WatsApp doesn’t make money – that’s the entire point. It’s a loss for the producers, but a tiny tiny tiny loss. From memory, it was produced as a personal-time hobby project. Similar with LINE in Japan.
I’ve got loads of software that I’ve written that people use, so increasing their “gdp” by the presence of a task done instead of not done. But there’s no market to charge for it, so it has negative measured gdp – my personal time used to create it.
But I would create it anyway, it’s a by-product of my being alive, just like carbon dioxide is a by-product of me breathing.
“Can anyone explain to me how WhatsApp make their money?”
“WhatsApp doesn’t make money – that’s the entire point. It’s a loss for the producers, but a tiny tiny tiny loss. ”
Yes but why are the owners happy to continue to make a continual loss? Whats in it for them?
My assumption is that for all the protestations of how secure Whatsapp is, its actually being maintained as a way for the three letter acronyms to keep an eye on everyone. The tech guys get told ‘Keep this thing running or else’ and the usual suspects get to screen the communications of the populace in real time. Pretending its secure is just to make sure people use it without worrying too much about what they say.
the usual suspects get to screen the communications of the populace in real time. Pretending its secure is just to make sure people use it without worrying too much about what they say.
But people do worry about what they say. If only because the conversation will be on their phone unencrypted & can be accessed by anyone gets their hand on the phone unless they delete. And the consensus is that deleting may itself draw attention so do so with care..
What actually happens in these sort of conversations is both parties know the subject. So the information being exchanged is the details. So the details can be nested in what appears to be a conversation about something else. It may be little more than a half a dozen curiously spelt words & a couple of emojies amongst hello, how are you, what you doing etc etc etc
Don’t get the idea that everybody is a stupid with their conversations as politicians & Civil Servants.
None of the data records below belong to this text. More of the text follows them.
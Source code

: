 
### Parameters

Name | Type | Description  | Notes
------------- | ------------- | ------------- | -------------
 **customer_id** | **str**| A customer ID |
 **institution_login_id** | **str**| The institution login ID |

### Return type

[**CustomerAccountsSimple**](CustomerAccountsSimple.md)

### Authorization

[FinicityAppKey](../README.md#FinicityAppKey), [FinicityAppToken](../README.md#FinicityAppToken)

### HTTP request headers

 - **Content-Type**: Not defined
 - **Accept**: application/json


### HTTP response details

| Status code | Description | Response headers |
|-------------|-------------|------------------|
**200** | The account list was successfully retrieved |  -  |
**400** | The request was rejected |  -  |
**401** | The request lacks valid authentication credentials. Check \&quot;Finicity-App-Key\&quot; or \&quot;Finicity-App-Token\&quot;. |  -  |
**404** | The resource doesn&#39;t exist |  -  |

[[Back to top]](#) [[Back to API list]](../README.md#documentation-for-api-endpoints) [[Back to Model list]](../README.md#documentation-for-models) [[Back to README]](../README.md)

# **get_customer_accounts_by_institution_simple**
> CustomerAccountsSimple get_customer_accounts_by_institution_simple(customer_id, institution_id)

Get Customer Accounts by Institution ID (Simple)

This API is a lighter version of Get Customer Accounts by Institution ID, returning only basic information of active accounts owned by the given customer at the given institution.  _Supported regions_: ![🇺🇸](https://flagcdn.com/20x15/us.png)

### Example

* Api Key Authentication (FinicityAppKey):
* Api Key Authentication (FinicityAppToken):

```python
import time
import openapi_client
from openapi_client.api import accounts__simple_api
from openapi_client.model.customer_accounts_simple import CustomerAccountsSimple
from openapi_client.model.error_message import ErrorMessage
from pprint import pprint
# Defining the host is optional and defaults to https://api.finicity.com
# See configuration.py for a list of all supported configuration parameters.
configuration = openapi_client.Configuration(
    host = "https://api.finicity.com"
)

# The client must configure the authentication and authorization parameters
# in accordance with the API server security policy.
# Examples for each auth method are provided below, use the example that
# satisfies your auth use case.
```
We’re talking about intelligent people here.
Perhaps.
Even if it is completely secure, the metadata can be useful to TLAs with lots of computing power. See finding Paul Revere
@dcardno
I’ve often wondered about LinkedIn.
They do pretend to try to make money by promoting premium subs.
But finding the Paul Revere style links would require comparatively quite trivial amounts of computing power.
Come the revolution, brothers…
There is WhatsApp for business. Lets businesses message multiple customers at the same time, with clickable links etc. And it costs money – the more are in the group, the more it costs. Still v. cheap per message, but it generates revenue.
Thank you, Tim. I read the original article and wondered what you would make of it. Matthew Syed is always thought provoking but sometimes gets out of his depth. I remember you doing a similar job on a previous one of his about (I think) minerals in Ukraine. BTW, what is a unicause, please?
WhatsApp is owned by Meta which owns FaceBook and Instagram and there’s a financial hook there somewhere.
Probably because WhatsApp is very often used to share videos and Images from FaceBook or Instagram thereby increasing viewership and ad revenue.
The actual transmission cost of WhatsApp is borne by the users. Meta spent a few hundred grand writing the fairly simple software involved and it will run forever with very little tending.
“Meta spent a few hundred grand writing the fairly simple software involved and it will run forever with very little tending.”
Apart from the 16 billion dollars spent acquiring it, you mean?